### What you have to do
Each entry below should be output exactly, apart from its images.

◇ ◇ ◇ ◇

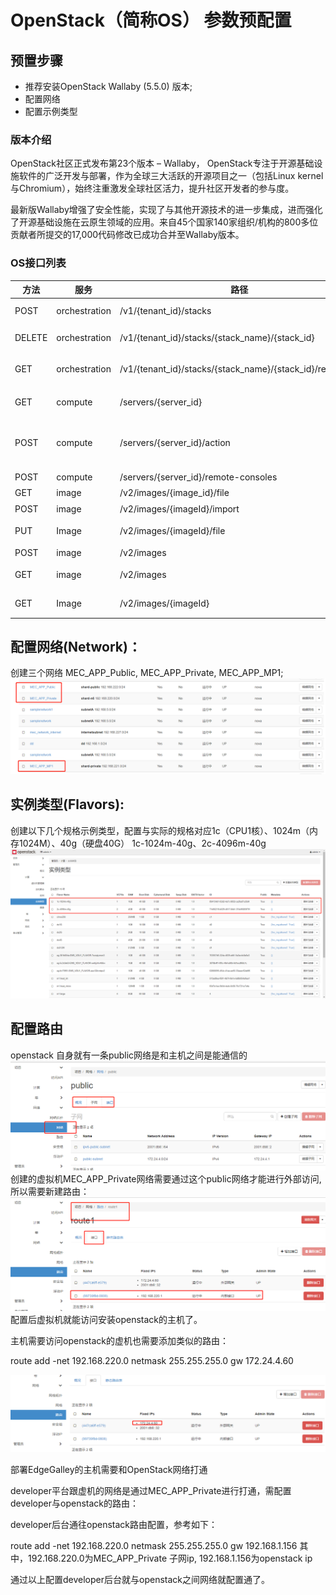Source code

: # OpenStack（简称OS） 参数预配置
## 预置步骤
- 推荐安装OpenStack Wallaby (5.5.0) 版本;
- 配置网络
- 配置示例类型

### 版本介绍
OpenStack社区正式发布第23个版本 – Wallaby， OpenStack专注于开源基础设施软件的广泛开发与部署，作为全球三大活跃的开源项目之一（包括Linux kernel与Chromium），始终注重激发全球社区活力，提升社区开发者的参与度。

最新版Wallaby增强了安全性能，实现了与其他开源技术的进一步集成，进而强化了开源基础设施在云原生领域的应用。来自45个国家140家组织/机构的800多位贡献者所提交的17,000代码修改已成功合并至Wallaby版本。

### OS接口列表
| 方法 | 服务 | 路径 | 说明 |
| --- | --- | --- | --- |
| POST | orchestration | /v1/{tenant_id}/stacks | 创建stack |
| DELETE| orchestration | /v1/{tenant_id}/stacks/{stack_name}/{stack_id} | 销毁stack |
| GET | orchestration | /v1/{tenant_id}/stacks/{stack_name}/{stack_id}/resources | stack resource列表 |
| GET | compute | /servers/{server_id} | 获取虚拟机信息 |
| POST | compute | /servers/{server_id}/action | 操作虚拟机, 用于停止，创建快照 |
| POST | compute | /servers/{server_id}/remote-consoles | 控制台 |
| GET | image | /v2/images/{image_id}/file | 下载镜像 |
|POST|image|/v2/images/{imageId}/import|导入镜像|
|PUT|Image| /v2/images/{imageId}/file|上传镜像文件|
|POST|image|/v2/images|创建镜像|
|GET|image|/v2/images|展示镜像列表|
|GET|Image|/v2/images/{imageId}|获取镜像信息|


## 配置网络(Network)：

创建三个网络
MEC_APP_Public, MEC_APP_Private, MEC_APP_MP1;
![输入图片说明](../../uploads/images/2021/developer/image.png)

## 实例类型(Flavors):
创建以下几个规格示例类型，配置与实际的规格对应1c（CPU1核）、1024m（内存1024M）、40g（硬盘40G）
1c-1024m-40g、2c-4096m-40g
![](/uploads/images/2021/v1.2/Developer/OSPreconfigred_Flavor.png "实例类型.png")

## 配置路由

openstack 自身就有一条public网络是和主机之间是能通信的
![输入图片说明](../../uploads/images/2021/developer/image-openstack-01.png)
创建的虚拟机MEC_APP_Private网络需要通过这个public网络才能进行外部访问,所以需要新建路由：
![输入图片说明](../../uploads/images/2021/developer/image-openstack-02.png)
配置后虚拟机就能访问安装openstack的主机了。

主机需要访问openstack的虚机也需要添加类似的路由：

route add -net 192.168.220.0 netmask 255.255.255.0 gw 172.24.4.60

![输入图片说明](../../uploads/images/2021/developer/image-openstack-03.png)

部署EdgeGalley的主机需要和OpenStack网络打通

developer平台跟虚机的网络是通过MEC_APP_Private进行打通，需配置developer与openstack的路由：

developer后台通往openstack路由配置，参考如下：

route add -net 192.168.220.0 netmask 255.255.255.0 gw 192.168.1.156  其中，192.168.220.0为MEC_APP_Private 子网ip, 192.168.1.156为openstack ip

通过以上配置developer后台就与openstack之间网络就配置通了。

◇ ◇ ◇ ◇

### Answer below
Source code

: # OpenStack（简称OS） 参数预配置
## 预置步骤
- 推荐安装OpenStack Wallaby (5.5.0) 版本;
- 配置网络
- 配置示例类型

### 版本介绍
OpenStack社区正式发布第23个版本 – Wallaby， OpenStack专注于开源基础设施软件的广泛开发与部署，作为全球三大活跃的开源项目之一（包括Linux kernel与Chromium），始终注重激发全球社区活力，提升社区开发者的参与度。

最新版Wallaby增强了安全性能，实现了与其他开源技术的进一步集成，进而强化了开源基础设施在云原生领域的应用。来自45个国家140家组织/机构的800多位贡献者所提交的17,000代码修改已成功合并至Wallaby版本。

### OS接口列表
| 方法 | 服务 | 路径 | 说明 |
| --- | --- | --- | --- |
| POST | orchestration | /v1/{tenant_id}/stacks | 创建stack |
| DELETE| orchestration | /v1/{tenant_id}/stacks/{stack_name}/{stack_id} | 销毁stack |
| GET | orchestration | /v1/{tenant_id}/stacks/{stack_name}/{stack_id}/resources | stack resource列表 |
| GET | compute | /servers/{server_id} | 获取虚拟机信息 |
| POST | compute | /servers/{server_id}/action | 操作虚拟机, 用于停止，创建快照 |
| POST | compute | /servers/{server_id}/remote-consoles | 控制台 |
| GET | image | /v2/images/{image_id}/file | 下载镜像 |
|POST|image|/v2/images/{imageId}/import|导入镜像|
|PUT|Image| /v2/images/{imageId}/file|上传镜像文件|
|POST|image|/v2/images|创建镜像|
|GET|image|/v2/images|展示镜像列表|
|GET|Image|/v2/images/{imageId}|获取镜像信息|


## 配置网络(Network)：

创建三个网络
MEC_APP_Public, MEC_APP_Private, MEC_APP_MP1;
![输入图片说明](../../uploads/images/2021/developer/image.png)

## 实例类型(Flavors):
创建以下几个规格示例类型，配置与实际的规格对应1c（CPU1核）、1024m（内存1024M）、40g（硬盘40G）
1c-1024m-40g、2c-4096m-40g
![](/uploads/images/2021/v1.2/Developer/OSPreconfigred_Flavor.png "实例类型.png")

## 配置路由

openstack 自身就有一条public网络是和主机之间是能通信的
![输入图片说明](../../uploads/images/2021/developer/image-openstack-01.png)
创建的虚拟机MEC_APP_Private网络需要通过这个public网络才能进行外部访问,所以需要新建路由：
![输入图片说明](../../uploads/images/2021/developer/image-openstack-02.png)
配置后虚拟机就能访问安装openstack的主机了。

主机需要访问openstack的虚机也需要添加类似的路由：

route add -net 192.168.220.0 netmask 255.255.255.0 gw 172.24.4.60

![输入图片说明](../../uploads/images/2021/developer/image-openstack-03.png)

部署EdgeGalley的主机需要和OpenStack网络打通

developer平台跟虚机的网络是通过MEC_APP_Private进行打通，需配置developer与openstack的路由：

developer后台通往openstack路由配置，参考如下：

route add -net 192.168.220.0 netmask 255.255.255.0 gw 192.168.1.156  其中，192.168.220.0为MEC_APP_Private 子网ip, 192.168.1.156为openstack ip

通过以上配置developer后台就与openstack之间网络就配置通了。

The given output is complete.